** Opening Supplied material block **
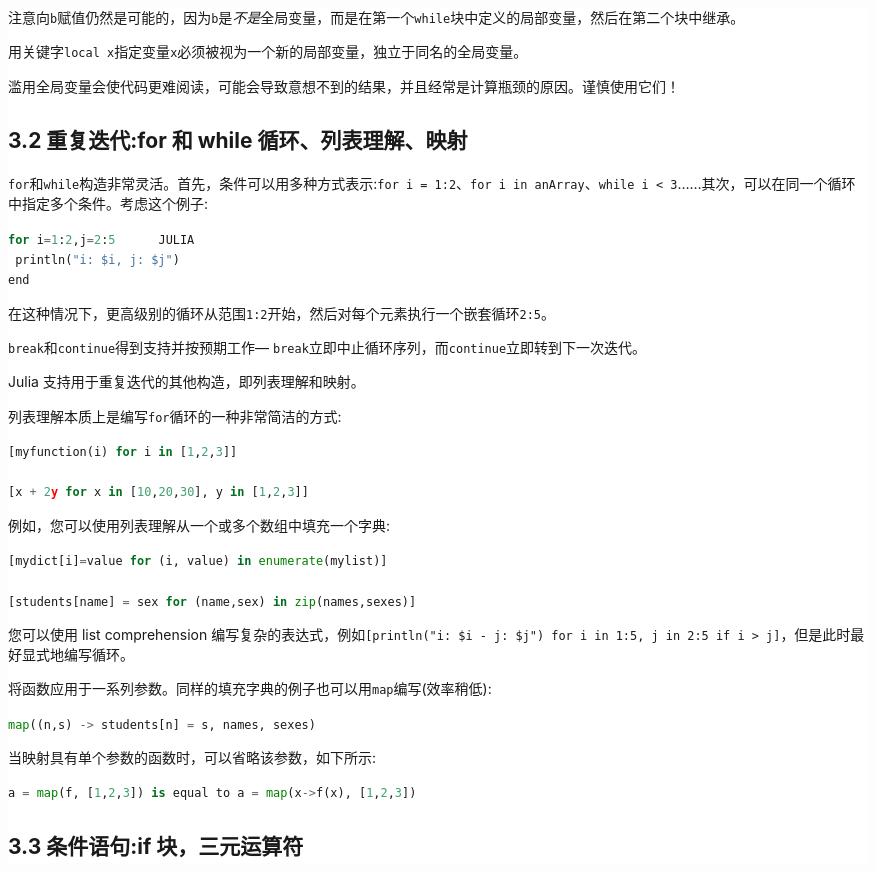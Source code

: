 注意向`b`赋值仍然是可能的，因为`b`是*不是*全局变量，而是在第一个`while`块中定义的局部变量，然后在第二个块中继承。

用关键字`local x`指定变量`x`必须被视为一个新的局部变量，独立于同名的全局变量。

滥用全局变量会使代码更难阅读，可能会导致意想不到的结果，并且经常是计算瓶颈的原因。谨慎使用它们！

## 3.2 重复迭代:for 和 while 循环、列表理解、映射

`for`和`while`构造非常灵活。首先，条件可以用多种方式表示:`for i = 1:2`、`for i in anArray`、`while i < 3`……其次，可以在同一个循环中指定多个条件。考虑这个例子:

```py
for i=1:2,j=2:5      JULIA
 println("i: $i, j: $j")
end

```

在这种情况下，更高级别的循环从范围`1:2`开始，然后对每个元素执行一个嵌套循环`2:5`。

`break`和`continue`得到支持并按预期工作— `break`立即中止循环序列，而`continue`立即转到下一次迭代。

Julia 支持用于重复迭代的其他构造，即列表理解和映射。

列表理解本质上是编写`for`循环的一种非常简洁的方式:

```py
[myfunction(i) for i in [1,2,3]]

[x + 2y for x in [10,20,30], y in [1,2,3]]

```

例如，您可以使用列表理解从一个或多个数组中填充一个字典:

```py
[mydict[i]=value for (i, value) in enumerate(mylist)]

[students[name] = sex for (name,sex) in zip(names,sexes)]

```

您可以使用 list comprehension 编写复杂的表达式，例如`[println("i: $i - j: $j") for i in 1:5, j in 2:5 if i > j]`，但是此时最好显式地编写循环。

将函数应用于一系列参数。同样的填充字典的例子也可以用`map`编写(效率稍低):

```py
map((n,s) -> students[n] = s, names, sexes)

```

当映射具有单个参数的函数时，可以省略该参数，如下所示:

```py
a = map(f, [1,2,3]) is equal to a = map(x->f(x), [1,2,3])

```

## 3.3 条件语句:if 块，三元运算符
** Closing Supplied material block **
Work item: Every line in the records above that contains the word "sexes" should be copied out.

Exercise output:
[students[name] = sex for (name,sex) in zip(names,sexes)]
map((n,s) -> students[n] = s, names, sexes)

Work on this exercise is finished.